Murray City creates diversity and inclusion task force

Feb 16, 2021 02:48PM ● By Shaun Delliskave

Murray City created a Diversity and Inclusion Advisory Ad Hoc Advisory Task Force. (Shaun Delliskave/City Journals)

By Shaun Delliskave | [email protected]

Murray City Council approved the creation of a Diversity and Inclusion Advisory Ad Hoc Advisory Task Force at the Jan. 19 council meeting. The resolution, sponsored by City Councilor Kat Martinez, created a task force to offer suggestions to the council and mayor regarding improving equitable access and opportunity to city residents, businesses and employees.

“All families should have full access to all services and community resources, but if we don’t invite these community members to the conversation and listen to experiences different from our own, we may not even know what challenges they are facing,” Martinez said.

According to Martinez, Murray is a diverse city with residents with a wide range of needs and challenges. Twenty percent of Murray residents identify as non-white or Hispanic, 5% as LGBTQ, and one in four adults lives with a disability that impacts major life activities.

“This task force will serve to offer individuals who have experienced barriers to access of services and participating in community occasions a formal seat at the table and opportunity to share their experiences and be a part of proposing solutions,” Martinez said.

The city council first discussed creating a diversity and inclusion board in the summer of last year when the race riots were happening nationally, including here in Utah. 

Mayor Blair Camp proposed creating a Public Safety Advisory Board, which was approved by the city council in July 2020. In general, the board will be expected to become acquainted with public safety departments’ operations and activities (both police and fire).
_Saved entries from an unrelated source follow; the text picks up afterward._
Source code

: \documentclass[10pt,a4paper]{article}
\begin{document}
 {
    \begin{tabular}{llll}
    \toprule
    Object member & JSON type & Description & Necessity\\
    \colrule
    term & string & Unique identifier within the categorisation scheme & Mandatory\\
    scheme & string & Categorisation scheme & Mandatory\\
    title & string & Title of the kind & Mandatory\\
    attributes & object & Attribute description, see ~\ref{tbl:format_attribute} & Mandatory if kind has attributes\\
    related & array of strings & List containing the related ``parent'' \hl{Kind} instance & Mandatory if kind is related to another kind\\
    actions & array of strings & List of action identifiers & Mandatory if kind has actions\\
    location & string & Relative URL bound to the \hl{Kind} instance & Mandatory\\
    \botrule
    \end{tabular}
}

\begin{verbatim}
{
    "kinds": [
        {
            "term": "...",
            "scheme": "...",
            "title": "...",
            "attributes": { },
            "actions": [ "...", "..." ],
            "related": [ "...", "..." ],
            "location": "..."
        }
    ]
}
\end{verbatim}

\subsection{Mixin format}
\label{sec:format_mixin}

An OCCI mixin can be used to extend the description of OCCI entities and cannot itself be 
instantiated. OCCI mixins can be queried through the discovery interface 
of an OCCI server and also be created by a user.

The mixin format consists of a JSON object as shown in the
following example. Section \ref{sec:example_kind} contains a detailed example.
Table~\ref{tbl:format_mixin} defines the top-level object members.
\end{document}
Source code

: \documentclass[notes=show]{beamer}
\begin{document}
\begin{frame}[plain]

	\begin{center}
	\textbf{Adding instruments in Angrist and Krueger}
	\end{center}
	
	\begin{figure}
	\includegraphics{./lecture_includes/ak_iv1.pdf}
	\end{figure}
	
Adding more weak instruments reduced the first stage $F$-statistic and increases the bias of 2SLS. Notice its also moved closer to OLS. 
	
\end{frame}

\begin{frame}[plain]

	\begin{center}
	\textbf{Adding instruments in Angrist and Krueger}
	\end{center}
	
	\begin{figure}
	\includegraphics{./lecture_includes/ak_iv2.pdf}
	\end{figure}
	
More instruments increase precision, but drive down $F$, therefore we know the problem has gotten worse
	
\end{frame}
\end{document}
It will review community needs, concerns, expectations and responses relative to police and fire services. A few of the board’s goals will be to promote quality public safety services to all residents and strengthen equal protection under the law throughout the community.

On a broader scale, the Diversity and Inclusion Task Force will focus on eliminating discrimination while encouraging social equality and equity through all city functions. 

“The task force will serve to ensure the city’s policies and procedures are best serving all residents. Taskforce members will propose changes to policies and procedures to the city council and mayor,” Martinez said.

Her family’s annual service projects on Martin Luther King Day spurred her to propose such a committee.

“Every year in January, we honor Martin Luther King Jr’s legacy of fighting for social and racial justice,” Martinez said. “My family spends the day doing works of service in the community in Dr. King’s memory, but listening to diverse voices and improving the inclusivity of our community shouldn’t be restricted to one day.”

Additionally, Martinez said she has family members who would’ve benefited from such a board in the communities they live in.

“I have a nephew, Atticus, who was born with a rare chromosome disorder and used a walker,” Martinez said. “This mobility challenge made it difficult for him and his siblings to visit many parks in their neighborhood. They often had to drive many miles to get to a park with accessible play equipment, safe cushioning, and ADA accessible restrooms.”

The city council will choose who sits on the task force. Applicants will be recruited by partnering with local organizations that are already serving marginalized communities.

“I think the primary challenge of any committee centered around bringing new voices to the table is deciding on which issues to tackle first. But I am energized and excited by a large amount of resident support I have received already and am honored to be a part of starting conversations that will lead to a more inclusive community for all Murray residents,” Martinez said.